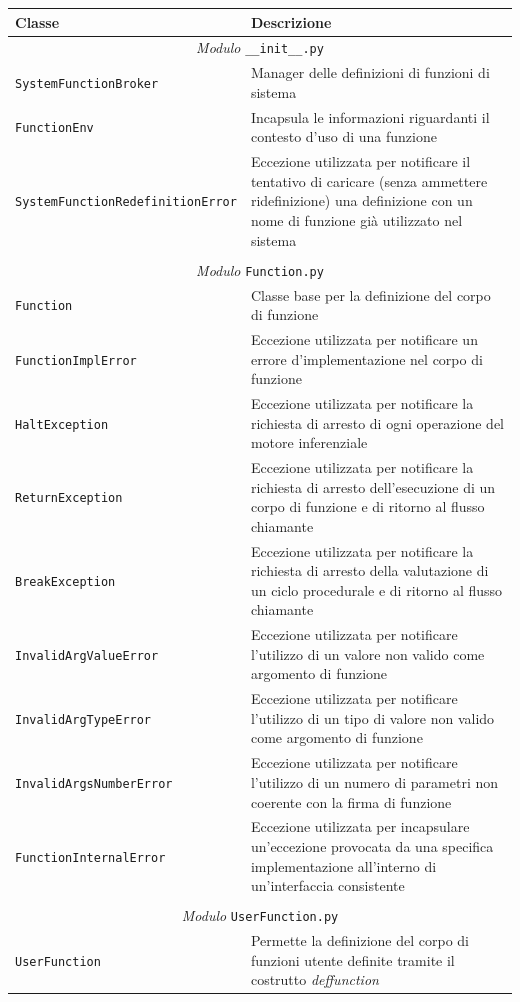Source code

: \begin{longtable}{p{5.5cm}p{6.5cm}}
\hline 
\textbf{Classe} & \textbf{Descrizione} \\ 
\hline\hline 
\endhead

\multicolumn{2}{c}{\emph{Modulo} \texttt{\_\_init\_\_.py}}\\
	\hdashline[5pt/5pt]
		\texttt{SystemFunctionBroker} & Manager delle definizioni di funzioni di sistema \\ 
	\hdashline[1pt/5pt]
		\texttt{FunctionEnv} & Incapsula le informazioni riguardanti il contesto d'uso di una funzione\\ 
	\hdashline[1pt/5pt]
		\texttt{SystemFunctionRedefinitionError} & Eccezione utilizzata per notificare il tentativo di caricare (senza ammettere ridefinizione) una definizione con un nome di funzione già utilizzato nel sistema\\
	\hline\\
	
\multicolumn{2}{c}{\emph{Modulo} \texttt{Function.py}}\\
	\hdashline[5pt/5pt]
		\texttt{Function} & Classe base per la definizione del corpo di funzione \\ 
	\hdashline[1pt/5pt]
		\texttt{FunctionImplError} & Eccezione utilizzata per notificare un errore d'implementazione nel corpo di funzione\\ 
	\hdashline[1pt/5pt]
		\texttt{HaltException} & Eccezione utilizzata per notificare la richiesta di arresto di ogni operazione del motore inferenziale\\
	\hdashline[1pt/5pt]
		\texttt{ReturnException} & Eccezione utilizzata per notificare la richiesta di arresto dell'esecuzione di un corpo di funzione e di ritorno al flusso chiamante\\
	\hdashline[1pt/5pt]
		\texttt{BreakException} & Eccezione utilizzata per notificare la richiesta di arresto della valutazione di un ciclo procedurale e di ritorno al flusso chiamante\\
	\hdashline[1pt/5pt]
		\texttt{InvalidArgValueError} & Eccezione utilizzata per notificare l'utilizzo di un valore non valido come argomento di funzione\\
	\hdashline[1pt/5pt]
		\texttt{InvalidArgTypeError} & Eccezione utilizzata per notificare l'utilizzo di un tipo di valore non valido come argomento di funzione\\
	\hdashline[1pt/5pt]
		\texttt{InvalidArgsNumberError} & Eccezione utilizzata per notificare l'utilizzo di un numero di parametri non coerente con la firma di funzione\\
	\hdashline[1pt/5pt]
		\texttt{FunctionInternalError} & Eccezione utilizzata per incapsulare un'eccezione provocata da una specifica implementazione all'interno di un'interfaccia consistente\\
	\hline\\
	
\multicolumn{2}{c}{\emph{Modulo} \texttt{UserFunction.py}}\\
	\hdashline[5pt/5pt]
		\texttt{UserFunction} & Permette la definizione del corpo di funzioni utente definite tramite il costrutto \emph{deffunction} \\ 
	\hline	
\end{longtable}

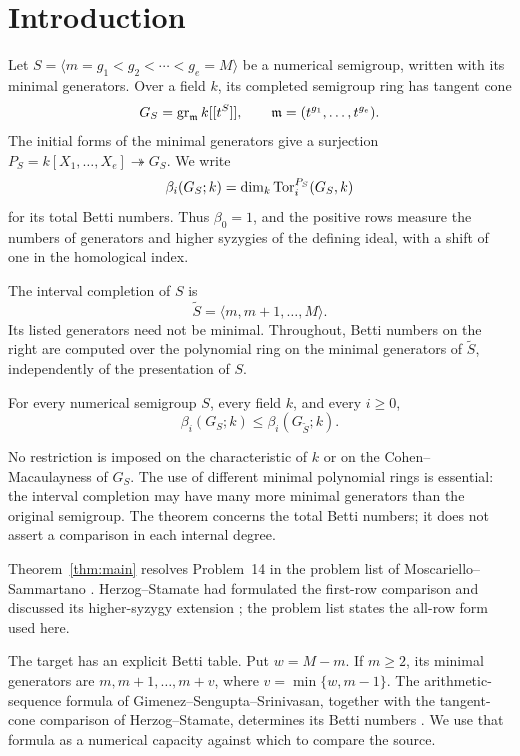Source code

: \section{Introduction}
\label{sec:introduction}
Let $S=\langle m=g_1<g_2<\cdots<g_e=M\rangle$ be a numerical
semigroup, written with its minimal generators. Over a field $k$, its
completed semigroup ring has tangent cone
\[
 G_S=\operatorname{gr}_{\mathfrak m} k[[t^S]],\qquad
 \mathfrak m=(t^{g_1},\ldots,t^{g_e}).
\]
The initial forms of the minimal generators give a surjection
$P_S=k[X_1,\ldots,X_e]\twoheadrightarrow G_S$.
We write
\[
 \beta_i(G_S;k)=\dim_k\operatorname{Tor}_i^{P_S}(G_S,k)
\]
for its total Betti numbers. Thus $\beta_0=1$, and the positive rows
measure the numbers of generators and higher syzygies of the defining
ideal, with a shift of one in the homological index.

The interval completion of $S$ is
\[
 \widetilde S=\langle m,m+1,\ldots,M\rangle.
\]
Its listed generators need not be minimal. Throughout, Betti numbers
on the right are computed over the polynomial ring on the minimal
generators of $\widetilde S$, independently of the presentation of $S$.

\begin{theorem}\label{thm:main}
For every numerical semigroup $S$, every field $k$, and every $i\ge0$,
\[
 \beta_i(G_S;k)\le\beta_i(G_{\widetilde S};k).
\]
\end{theorem}

No restriction is imposed on the characteristic of $k$ or on the
Cohen--Macaulayness of $G_S$. The use of different minimal polynomial
rings is essential: the interval completion may have many more minimal
generators than the original semigroup. The theorem concerns the total
Betti numbers; it does not assert a comparison in each internal degree.

Theorem~\ref{thm:main} resolves Problem~14 in the problem list of
Moscariello--Sammartano \cite{ProblemList}. Herzog--Stamate had
formulated the first-row comparison and discussed its higher-syzygy
extension \cite{APCone}; the problem list states the all-row form used
here.

The target has an explicit Betti table. Put $w=M-m$. If $m\ge2$, its
minimal generators are $m,m+1,\ldots,m+v$, where
$v=\min\{w,m-1\}$. The arithmetic-sequence formula of
Gimenez--Sengupta--Srinivasan, together with the tangent-cone comparison
of Herzog--Stamate, determines its Betti numbers
\cite{APFormula,APCone}. We use that formula as a numerical capacity
against which to compare the source.

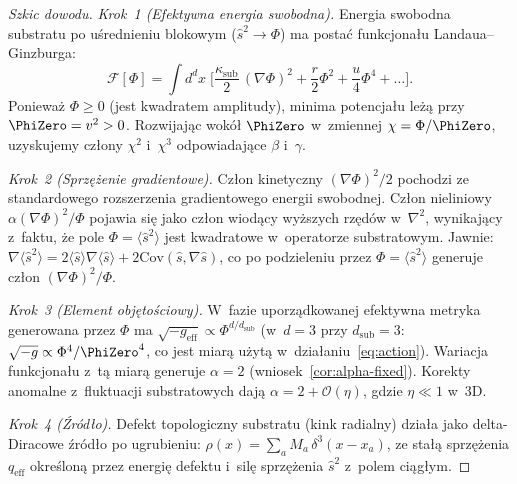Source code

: \begin{proof}[Szkic dowodu]
\emph{Krok~1 (Efektywna energia swobodna).}
Energia swobodna substratu po u\'srednieniu blokowym
($\hat{s}^2 \to \Phi$) ma posta\'c funkcjona\l{}u
Landaua--Ginzburga:
\[
  \mathcal{F}[\Phi] = \int d^dx\;\biggl[
    \frac{\kappa_{\mathrm{sub}}}{2}\,(\nabla\Phi)^2
    + \frac{r}{2}\Phi^2 + \frac{u}{4}\Phi^4 + \ldots
  \biggr].
\]
Poniewa\.z $\Phi \geq 0$ (jest kwadratem amplitudy),
minima potencja\l{}u le\.z\k{a} przy $\PhiZero = v^2 > 0$.
Rozwijaj\k{a}c wok\'o\l{} $\PhiZero$ w~zmiennej
$\chi = \Phi/\PhiZero$, uzyskujemy cz\l{}ony $\chi^2$ i~$\chi^3$
odpowiadaj\k{a}ce $\beta$ i~$\gamma$.

\emph{Krok~2 (Sprz\k{e}\.zenie gradientowe).}
Cz\l{}on kinetyczny $(\nabla\Phi)^2/2$ pochodzi ze standardowego
rozszerzenia gradientowego energii swobodnej. Cz\l{}on nieliniowy
$\alpha(\nabla\Phi)^2/\Phi$ pojawia si\k{e} jako cz\l{}on wiod\k{a}cy
wy\.zszych rz\k{e}d\'ow w~$\nabla^2$, wynikaj\k{a}cy z~faktu,
\.ze pole $\Phi = \langle\hat{s}^2\rangle$ jest kwadratowe
w~operatorze substratowym.
Jawnie: $\nabla\langle\hat{s}^2\rangle
= 2\langle\hat{s}\rangle\nabla\langle\hat{s}\rangle
+ 2\mathrm{Cov}(\hat{s},\nabla\hat{s})$,
co po podzieleniu przez $\Phi = \langle\hat{s}^2\rangle$
generuje cz\l{}on $(\nabla\Phi)^2/\Phi$.

\emph{Krok~3 (Element obj\k{e}to\'sciowy).}
W~fazie uporz\k{a}dkowanej efektywna metryka generowana
przez $\Phi$ ma $\sqrt{-g_{\mathrm{eff}}} \propto \Phi^{d/d_{\mathrm{sub}}}$
(w~$d=3$ przy $d_{\mathrm{sub}} = 3$:
$\sqrt{-g} \propto \Phi^4/\PhiZero^4$,
co jest miar\k{a} u\.zyt\k{a} w~dzia\l{}aniu~\eqref{eq:action}).
Wariacja funkcjona\l{}u z~t\k{a} miar\k{a} generuje $\alpha = 2$
(wniosek~\ref{cor:alpha-fixed}). Korekty anomalne z~fluktuacji
substratowych daj\k{a} $\alpha = 2 + \mathcal{O}(\eta)$,
gdzie $\eta \ll 1$ w~3D.

\emph{Krok~4 (\'Zr\'od\l{}o).}
Defekt topologiczny substratu (kink radialny)
dzia\l{}a jako delta-Diracowe \'zr\'od\l{}o po ugrubieniu:
$\rho(x) = \sum_a M_a\,\delta^3(x - x_a)$,
ze sta\l{}\k{a} sprz\k{e}\.zenia $q_{\mathrm{eff}}$
okre\'slon\k{a} przez energi\k{e} defektu i~sil\k{e}
sprz\k{e}\.zenia $\hat{s}^2$ z~polem ci\k{a}g\l{}ym.
\end{proof}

○ ○ ○ ○

* To do
What is the number of lines in the listing that contain the string "semigroup"? Reply with that number alone.

* Result for this task
4